伶舟隹溯看他哭得梨花帶雨難免動搖,這時武帝從后伸出手來,將長布頭處結成環扣套在伶舟渡仍捏著自己可憐玉莖的指尖,隨后依次縛住每個關節每個手指,待大半完工后,伶舟渡發現自己竟維持著緊握下體的姿勢松不開手了!

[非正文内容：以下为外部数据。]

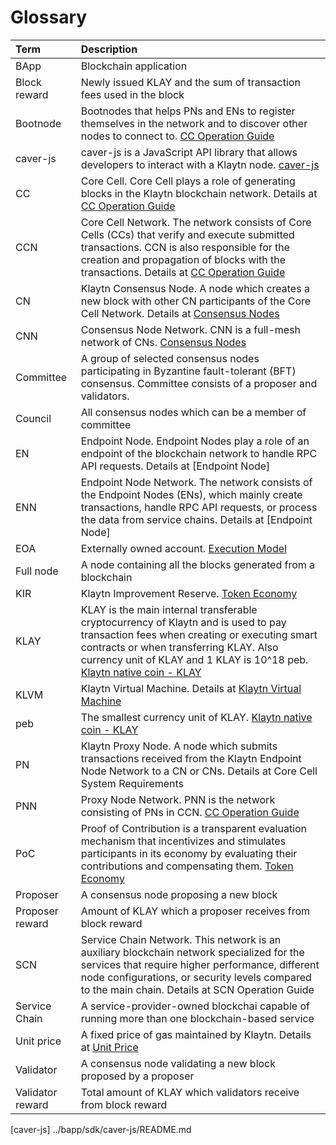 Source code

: # Glossary

| Term | Description |
| :--- | :--- |
| BApp | Blockchain application |
| Block reward | Newly issued KLAY and the sum of transaction fees used in the block |
| Bootnode | Bootnodes that helps PNs and ENs to register themselves in the network and to discover other nodes to connect to. [CC Operation Guide] |
| caver-js | caver-js is a JavaScript API library that allows developers to interact with a Klaytn node. [caver-js](../bapp/sdk/caver-js/README.md) |
| CC | Core Cell. Core Cell plays a role of generating blocks in the Klaytn blockchain network. Details at [CC Operation Guide] |
| CCN | Core Cell Network. The network consists of Core Cells \(CCs\) that verify and execute submitted transactions.  CCN is also responsible for the creation and propagation of blocks with the transactions. Details at [CC Operation Guide] |
| CN | Klaytn Consensus Node. A node which creates a new block with other CN participants of the Core Cell Network. Details at [Consensus Nodes] |
| CNN | Consensus Node Network. CNN is a full-mesh network of CNs. [Consensus Nodes] |
| Committee | A group of selected consensus nodes participating in Byzantine fault-tolerant \(BFT\) consensus. Committee consists of a proposer and validators. |
| Council | All consensus nodes which can be a member of committee |
| EN | Endpoint Node. Endpoint Nodes play a role of an endpoint of the blockchain network to handle RPC API requests.  Details at [Endpoint Node] |
| ENN | Endpoint Node Network. The network consists of the Endpoint Nodes \(ENs\), which mainly create transactions, handle RPC API requests, or process the data from service chains. Details at [Endpoint Node] |
| EOA | Externally owned account. [Execution Model](../klaytn/klaytn-design/computation/execution-model.md#account) |
| Full node | A node containing all the blocks generated from a blockchain |
| KIR | Klaytn Improvement Reserve. [Token Economy](../klaytn/klaytn-design/token-economy.md#klaytn-improvement-reserve) |
| KLAY | KLAY is the main internal transferable cryptocurrency of Klaytn and is used to pay transaction fees when creating or executing smart contracts or when transferring KLAY. Also currency unit of KLAY and 1 KLAY is 10^18 peb. [Klaytn native coin - KLAY](../klaytn/klaytn-design/klaytn-native-coin-klay.md) |
| KLVM | Klaytn Virtual Machine. Details at [Klaytn Virtual Machine](../klaytn/klaytn-design/computation/klaytn-virtual-machine.md) |
| peb | The smallest currency unit of KLAY. [Klaytn native coin - KLAY](../klaytn/klaytn-design/klaytn-native-coin-klay.md#units-of-klay) |
| PN | Klaytn Proxy Node. A node which submits transactions received from the Klaytn Endpoint Node Network to a CN or CNs. Details at Core Cell System Requirements |
| PNN | Proxy Node Network. PNN is the network consisting of PNs in CCN. [CC Operation Guide] |
| PoC | Proof of Contribution is a transparent evaluation mechanism that incentivizes and stimulates participants in its economy by evaluating their contributions and compensating them. [Token Economy](../klaytn/klaytn-design/token-economy.md#proof-of-contribution) |
| Proposer | A consensus node proposing a new block |
| Proposer reward | Amount of KLAY which a proposer receives from block reward |
| SCN | Service Chain Network. This network is an auxiliary blockchain network specialized for the services that require higher performance, different node configurations, or security levels compared to the main chain. Details at SCN Operation Guide |
| Service Chain | A service-provider-owned blockchai capable of running more than one blockchain-based service |
| Unit price | A fixed price of gas maintained by Klaytn. Details at [Unit Price](../klaytn/klaytn-design/transaction-fees.md#unit-price) |
| Validator | A consensus node validating a new block proposed by a proposer |
| Validator reward | Total amount of KLAY which validators receive from block reward |


[Consensus Nodes]: ../node/consensus-nodes/README.md
[CC Operation Guide]: ../node/consensus-nodes/README.md
[Core Cell System Requirements]: ../node/consensus-nodes/system-requirements.md
[Endpoint Nodes]: ../node/endpoint-node/README.md
[EN Operation Guide]: ../node/endpoint-node/README.md
[SCN Operation Guide]: ../node/service-chain/README.md
[caver-js] ../bapp/sdk/caver-js/README.md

他心中驚駭,很快便想上舉小臂使玉莖滑出掌心,卻見武帝扯著繩子尾端在莖身卵丸根處纏繞數圈,就要打結。伶舟渡腦中嗡鳴,還想垂死掙扎,他一鼓作氣,提起小腿踩著床榻便要起身逃離,卻在兩碩物幾乎拔離雙穴時被伶舟隹溯掐住窄腰重重按下,那兩猙獰刑物陰頭頂著陰頭,夾著異生精室狠狠擦過,隨之又是一番交替猛搗,次次直抵穴心。
“啊!不要,不要頂了!你們...你們放過哥哥吧!”伶舟渡脫力跪坐下來,全然“自覺”地深含兩柄肉棍吃罰。
兩人自是不可能放過他,若說伶舟隹溯先前還會對他心軟,現在看他不乖落跑便是心硬如鐵了。隹溯扁著嘴不做聲,手上卻學武帝將帷帳扯作長繩,把兩邊腿根足踝捆做一處,中間只留短短繩段,既能讓哥哥抬起臀來挨肏,又叫他展不開腿無處可逃。
做罷這些,武帝一口咬上眼前香核,兩至強乾元信香直刺創口,伶舟渡全然癱軟下來,于是兩人狠狠向更深處鑿去,伶舟隹溯生猛闖開胎宮孌口,武帝只覺那穴心都在哆嗦,伶舟渡已經神智全失,下意識抬起身來逃離,可他能逃去哪兒呢?他白玉身子如天明前最后一道月弧孤傲地支撐了幾個眨眼,很快便頹然落下,他復又重重坐在兩根巨物之上,緊縮穴口安慰著兩名夫主,將他們也拉入情熱旋渦。
伶舟渡手下握著自己玉莖,那里青筋暴起,尿水和精液如潮汐激蕩沖刷尿路,卻找不到出口,他在兩口騷穴被盡情出入中手握了又松,無法聊以自慰卻更像自我圈攔著阻斷泄身。
伶舟渡頭腦幾欲崩壞,夫弟已將他胎宮孌口操松再無力阻攔陽物出入,而后穴穴心與異生精室均如壞死關竅,稍一觸碰就淅淅瀝瀝落下大股水來,他十根蔥指被捆著握著玉莖,伶舟渡恍然覺得是自己在強逼著自己不準失禁不準射出,卻根本無法控制自己松開手來,他痙攣著淚流滿面,無望地哭喊著無意義的話語。
兩位乾元將他更緊地夾在身體間,他們身著薄甲,英武逼人,當中瑩白玉體全然是他們的俘虜與淫奴。榻上已經泥濘一片,武帝大掌拍在兄長雪白臀上,拍出啪啪脆響,伶舟隹溯將臉埋在天鵝般白頸頸窩,啃咬香軟皮肉。
他們攬著兄長一起倒入床榻深處,帷帳合攏,唯有一只玉足尚在帳外,那雪足繃緊了腳尖,長久地戰栗不止,不知何時才能停歇下來。